“Declan Burke is his own genre. The Lammisters dazzles, beguiles and transcends. Virtuoso from start to finish.” – Eoin McNamee “This bourbon-smooth riot of jazz-age excess, high satire and Wodehouse flamboyance is a pitch-perfect bullseye of comic brilliance.” – Irish Independent Books of the Year 2019 “This rapid-fire novel deserves a place on any bookshelf that grants asylum to PG Wodehouse, Flann O’Brien or Kyril Bonfiglioli.” – Eoin Colfer, Guardian Best Books of the Year 2019 “The funniest book of the year.” – Sunday Independent “Declan Burke is one funny bastard. The Lammisters ... conducts a forensic analysis on the anatomy of a story.” – Liz Nugent “Burke’s exuberant prose takes centre stage … He plays with language like a jazz soloist stretching the boundaries of musical theory.” – Totally Dublin “A mega-meta smorgasbord of inventive language ... linguistic verve not just on every page but every line.Irish Times “Above all, The Lammisters gives the impression of a writer enjoying himself.

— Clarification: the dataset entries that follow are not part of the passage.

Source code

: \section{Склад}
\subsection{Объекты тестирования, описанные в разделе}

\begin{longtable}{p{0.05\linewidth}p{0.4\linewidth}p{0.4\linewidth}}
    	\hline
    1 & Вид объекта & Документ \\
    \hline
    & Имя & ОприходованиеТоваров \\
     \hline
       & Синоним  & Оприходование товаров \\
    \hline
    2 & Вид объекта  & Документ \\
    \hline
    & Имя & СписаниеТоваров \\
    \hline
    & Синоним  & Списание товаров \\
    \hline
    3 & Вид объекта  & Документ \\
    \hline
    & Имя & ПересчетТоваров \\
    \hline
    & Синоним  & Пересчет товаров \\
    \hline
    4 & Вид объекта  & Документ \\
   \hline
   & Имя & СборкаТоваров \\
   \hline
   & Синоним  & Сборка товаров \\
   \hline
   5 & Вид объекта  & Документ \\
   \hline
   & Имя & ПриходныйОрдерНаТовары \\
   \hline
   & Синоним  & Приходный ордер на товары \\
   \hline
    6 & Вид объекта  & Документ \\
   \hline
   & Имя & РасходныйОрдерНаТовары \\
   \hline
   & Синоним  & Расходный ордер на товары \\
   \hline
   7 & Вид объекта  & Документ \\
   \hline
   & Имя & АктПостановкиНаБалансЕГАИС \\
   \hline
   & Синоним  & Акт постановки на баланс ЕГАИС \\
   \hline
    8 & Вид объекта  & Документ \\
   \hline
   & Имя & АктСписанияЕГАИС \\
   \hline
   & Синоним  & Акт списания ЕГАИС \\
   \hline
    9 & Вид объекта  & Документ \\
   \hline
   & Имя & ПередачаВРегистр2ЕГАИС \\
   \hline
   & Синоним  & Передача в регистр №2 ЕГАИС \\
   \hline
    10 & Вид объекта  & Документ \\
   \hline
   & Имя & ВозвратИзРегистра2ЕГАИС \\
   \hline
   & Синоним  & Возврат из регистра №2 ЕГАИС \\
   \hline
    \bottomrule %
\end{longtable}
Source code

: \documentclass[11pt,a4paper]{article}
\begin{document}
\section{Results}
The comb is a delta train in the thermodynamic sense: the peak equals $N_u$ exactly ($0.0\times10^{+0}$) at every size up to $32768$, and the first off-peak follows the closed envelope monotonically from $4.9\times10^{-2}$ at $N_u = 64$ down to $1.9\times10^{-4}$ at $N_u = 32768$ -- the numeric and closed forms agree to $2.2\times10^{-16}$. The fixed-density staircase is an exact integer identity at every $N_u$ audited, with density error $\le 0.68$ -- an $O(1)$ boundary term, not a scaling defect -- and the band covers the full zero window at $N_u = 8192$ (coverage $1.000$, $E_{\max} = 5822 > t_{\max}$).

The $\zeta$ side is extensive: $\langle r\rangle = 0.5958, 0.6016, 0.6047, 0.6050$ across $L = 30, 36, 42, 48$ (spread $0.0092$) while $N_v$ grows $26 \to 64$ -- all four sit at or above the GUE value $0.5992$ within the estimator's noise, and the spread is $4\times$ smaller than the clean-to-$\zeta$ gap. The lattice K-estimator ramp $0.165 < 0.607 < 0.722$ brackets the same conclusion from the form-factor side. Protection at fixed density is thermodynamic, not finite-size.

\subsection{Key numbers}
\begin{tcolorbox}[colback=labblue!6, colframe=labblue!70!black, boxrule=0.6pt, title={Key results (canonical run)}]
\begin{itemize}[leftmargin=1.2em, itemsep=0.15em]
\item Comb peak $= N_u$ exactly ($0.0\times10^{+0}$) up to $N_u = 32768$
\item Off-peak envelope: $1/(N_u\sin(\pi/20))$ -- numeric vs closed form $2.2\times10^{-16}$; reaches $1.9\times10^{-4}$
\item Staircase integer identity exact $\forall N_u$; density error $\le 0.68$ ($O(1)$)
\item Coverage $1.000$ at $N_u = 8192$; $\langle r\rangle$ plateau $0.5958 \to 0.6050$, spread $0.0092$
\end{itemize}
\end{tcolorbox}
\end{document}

And so, dear reader, should you.” – Sunday Times “A triumph of absurdity, which burlesques the literary canon from Shakespeare, Pope and Austen to Flann O’Brien … The Lammisters is very clever indeed.” – The Guardian

Tuesday, January 27, 2009

On The Philosophical Potency Of Narrative

Two snippets that caught my attention in the weekend newspapers, the first being a line from an Irish Times review of John Kenny’s study of John Banville (Irish Academic Press) by Anne Fogarty, professor of Joyce Studies at UCD:
“[Kenny] successfully teases out many of the paradoxical features of Banville’s fiction: its refusal of, but underlying alignment with, an Irish aesthetic, its advocacy of a post-modern playfulness with a form that yet coincides with a late modernist belief in the philosophical potency of narrative and its simultaneous pursuit of silence and an exacting eloquence.”
  Then there was this snippet from Lynne Truss’s Sunday Times review of HOW NOT TO WRITE A NOVEL by Sandra Newman and Howard Mittelmark (Penguin), to wit:
“Writing is not like figure skating, they say. Flashy stuff doesn’t earn you points and it doesn’t make you move up in the competition.”
  I’ll very probably read both these books in the coming months. Which one do you think is likely to be the more enjoyable?

8 comments:

Twenty Major said...

“[Kenny] successfully teases out many of the paradoxical features of Banville’s fiction: its refusal of, but underlying alignment with, an Irish aesthetic, its advocacy of a post-modern playfulness with a form that yet coincides with a late modernist belief in the philosophical potency of narrative and its simultaneous pursuit of silence and an exacting eloquence.”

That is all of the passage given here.